STAR-Bench: Probing Deep Spatio-Temporal Reasoning as Audio 4D Intelligence¶
Conference: ICLR 2026
OpenReview: https://openreview.net/forum?id=Ts6j3GoZDE
Code: https://github.com/InternLM/StarBench
Area: Audio Understanding / Multimodal Evaluation
Keywords: Audio 4D Intelligence, Spatio-Temporal Reasoning, Auditory Perception Benchmark, Binaural Spatial Reasoning, LALM Evaluation
TL;DR¶
This paper introduces the concept of "Audio 4D Intelligence" (physical reasoning of sound source dynamics in 1D time + 3D space) and constructs the STAR-Bench benchmark. Using a dual pipeline of procedural synthesis and four-stage human annotation, 2,353 questions were generated to specifically test fine-grained auditory cues that are "difficult to describe in text." Evaluation of 19 large audio models reveals that even the strongest model, Gemini 2.5 Pro, achieves only 49.6% average accuracy, far below the human level of approximately 79%.
Background & Motivation¶
Background: Multimodal Large Language Models (MLLM) and Large Audio Language Models (LALM) are developing rapidly. The community has seen various audio benchmarks (AIR-Bench, MMAU, MMAR, etc.) covering tasks from ASR and sound event classification to "audio reasoning." Superficially, models achieve high scores on these leaderboards, appearing to "understand" audio.

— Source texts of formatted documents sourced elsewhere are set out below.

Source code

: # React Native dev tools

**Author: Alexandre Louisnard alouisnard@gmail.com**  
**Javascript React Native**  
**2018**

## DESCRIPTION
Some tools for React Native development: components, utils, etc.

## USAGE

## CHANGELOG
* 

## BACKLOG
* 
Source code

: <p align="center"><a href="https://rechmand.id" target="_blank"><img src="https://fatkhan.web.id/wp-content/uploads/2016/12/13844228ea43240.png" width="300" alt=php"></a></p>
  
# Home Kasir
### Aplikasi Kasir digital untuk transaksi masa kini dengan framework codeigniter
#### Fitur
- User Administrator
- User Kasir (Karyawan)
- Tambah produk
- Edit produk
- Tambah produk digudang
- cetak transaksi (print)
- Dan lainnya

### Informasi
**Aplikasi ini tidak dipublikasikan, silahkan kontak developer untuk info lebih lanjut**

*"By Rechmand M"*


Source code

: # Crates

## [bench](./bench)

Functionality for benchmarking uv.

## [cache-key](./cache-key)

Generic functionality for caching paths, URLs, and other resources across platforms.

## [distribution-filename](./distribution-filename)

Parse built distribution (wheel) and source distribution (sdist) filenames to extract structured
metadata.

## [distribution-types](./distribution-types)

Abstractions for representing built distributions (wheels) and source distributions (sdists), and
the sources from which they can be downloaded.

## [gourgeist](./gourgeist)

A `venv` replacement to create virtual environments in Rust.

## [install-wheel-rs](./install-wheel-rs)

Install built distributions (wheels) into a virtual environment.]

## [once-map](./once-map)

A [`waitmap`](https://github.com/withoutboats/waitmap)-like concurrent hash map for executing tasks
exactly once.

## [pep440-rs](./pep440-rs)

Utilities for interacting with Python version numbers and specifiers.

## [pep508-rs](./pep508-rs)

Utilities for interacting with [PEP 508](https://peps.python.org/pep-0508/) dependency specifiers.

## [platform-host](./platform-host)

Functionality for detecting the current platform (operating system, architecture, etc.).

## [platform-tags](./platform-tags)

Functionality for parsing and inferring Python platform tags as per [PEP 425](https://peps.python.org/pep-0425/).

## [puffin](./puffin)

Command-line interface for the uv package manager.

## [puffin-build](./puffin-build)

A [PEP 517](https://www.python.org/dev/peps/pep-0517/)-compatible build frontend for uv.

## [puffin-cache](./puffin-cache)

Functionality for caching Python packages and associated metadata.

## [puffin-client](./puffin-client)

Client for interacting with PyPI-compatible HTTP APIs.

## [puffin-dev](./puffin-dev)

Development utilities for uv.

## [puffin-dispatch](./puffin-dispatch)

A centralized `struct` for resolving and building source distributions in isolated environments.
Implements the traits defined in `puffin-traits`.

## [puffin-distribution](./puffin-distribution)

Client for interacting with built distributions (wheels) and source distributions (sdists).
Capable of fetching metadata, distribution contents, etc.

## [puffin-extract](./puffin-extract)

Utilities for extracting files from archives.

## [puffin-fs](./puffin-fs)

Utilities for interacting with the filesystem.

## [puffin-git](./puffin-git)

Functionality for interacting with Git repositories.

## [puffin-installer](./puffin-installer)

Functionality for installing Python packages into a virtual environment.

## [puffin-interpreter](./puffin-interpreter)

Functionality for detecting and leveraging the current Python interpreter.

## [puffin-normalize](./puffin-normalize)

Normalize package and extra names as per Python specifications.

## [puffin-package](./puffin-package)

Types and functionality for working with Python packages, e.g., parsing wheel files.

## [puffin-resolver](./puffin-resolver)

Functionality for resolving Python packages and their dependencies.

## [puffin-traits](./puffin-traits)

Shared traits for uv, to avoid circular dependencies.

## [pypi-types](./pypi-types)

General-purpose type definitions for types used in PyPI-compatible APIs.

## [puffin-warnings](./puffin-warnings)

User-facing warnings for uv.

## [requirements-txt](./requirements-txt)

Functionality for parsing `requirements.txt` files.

Limitations of Prior Work: The authors conducted an experiment to expose a limitation: using Gemini 2.5 Pro to convert audio from MMAU/MMAR into detailed text captions, then asking the model to answer based only on the caption. Accuracy dropped by only 5.9% / 9.0% compared to using the original audio. This suggests current benchmarks primarily test "semantic content that can be losslessly transcribed into text" (what the sound/event is) rather than audition itself. Human hearing is far more sophisticated; humans can infer water levels from the dynamic changes in pouring sounds or deduce vehicle trajectories and distances from engine sounds—deep auditory cues that are difficult to verbalize.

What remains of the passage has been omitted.